Fraction to Recurring Decimal : Difficult implementation problem and too many edge cases. Conceptually we keep multiplying numerator with 10 for each time we take quotient and remainder and use a map to check whether that numerator has appeared before or not. If it has appeared already that means its recurring fraction (cycle starting point). and rest is just implementation complexity :)

Solution : http://p.ip.fi/QszV

Subarray sum equals K : lets practice this well known question.

Here can we use 2 pointers ? :) nope negative numbers. Way 2 pointer work because of j monotonically increase or decrease with respect to i. if graph of j vs i is either increasing of decreasing. Here its not this because of negative numbers :)

Think about Prefix Sum.

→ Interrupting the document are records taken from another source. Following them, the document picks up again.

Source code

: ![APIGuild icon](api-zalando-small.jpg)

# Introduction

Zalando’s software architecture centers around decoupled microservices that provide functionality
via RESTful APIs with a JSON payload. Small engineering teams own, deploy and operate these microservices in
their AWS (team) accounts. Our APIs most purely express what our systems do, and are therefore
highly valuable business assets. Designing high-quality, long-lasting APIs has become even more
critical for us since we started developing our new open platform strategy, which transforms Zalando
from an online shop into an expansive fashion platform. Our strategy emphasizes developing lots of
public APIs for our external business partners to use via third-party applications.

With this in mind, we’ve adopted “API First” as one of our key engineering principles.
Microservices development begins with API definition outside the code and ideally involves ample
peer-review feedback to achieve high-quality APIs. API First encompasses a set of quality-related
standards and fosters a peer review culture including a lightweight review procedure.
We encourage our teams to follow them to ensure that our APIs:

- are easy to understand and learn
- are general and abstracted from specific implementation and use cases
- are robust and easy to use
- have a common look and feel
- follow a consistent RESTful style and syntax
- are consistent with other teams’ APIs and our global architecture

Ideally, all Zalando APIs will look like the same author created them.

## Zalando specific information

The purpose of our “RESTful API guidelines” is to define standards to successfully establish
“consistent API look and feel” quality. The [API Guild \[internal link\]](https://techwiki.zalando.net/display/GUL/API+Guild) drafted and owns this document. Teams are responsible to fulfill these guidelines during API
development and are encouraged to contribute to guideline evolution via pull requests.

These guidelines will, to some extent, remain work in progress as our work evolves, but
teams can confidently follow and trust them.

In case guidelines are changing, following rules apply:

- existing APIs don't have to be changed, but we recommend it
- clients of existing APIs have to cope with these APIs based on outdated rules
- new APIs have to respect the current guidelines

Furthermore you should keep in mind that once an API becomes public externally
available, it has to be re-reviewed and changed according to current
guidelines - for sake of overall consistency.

There are n types of subarrays which end at 0 , end at 1 , … , end at i, … end at n-1.

use a map : key -> prefix sum

​ value -> number of prefix with that prefix sum

image-20210415220310498

Above diagram shows that finding the window of sum K is equivalent to finding all the prefix sum arrays within the bound i, with sum s-k.

int subarraySum(vector<int>& nums, int k) {
    int n = nums.size(), i, cum_sum = 0, res = 0;
    unordered_map<int, int> m;

    // empty prefix array
    m[0] = 1;
    for(i = 0; i <n; i++){
        cum_sum += nums[i];

        res += m[cum_sum-k];
        m[cum_sum]++;
    }
    return res;
}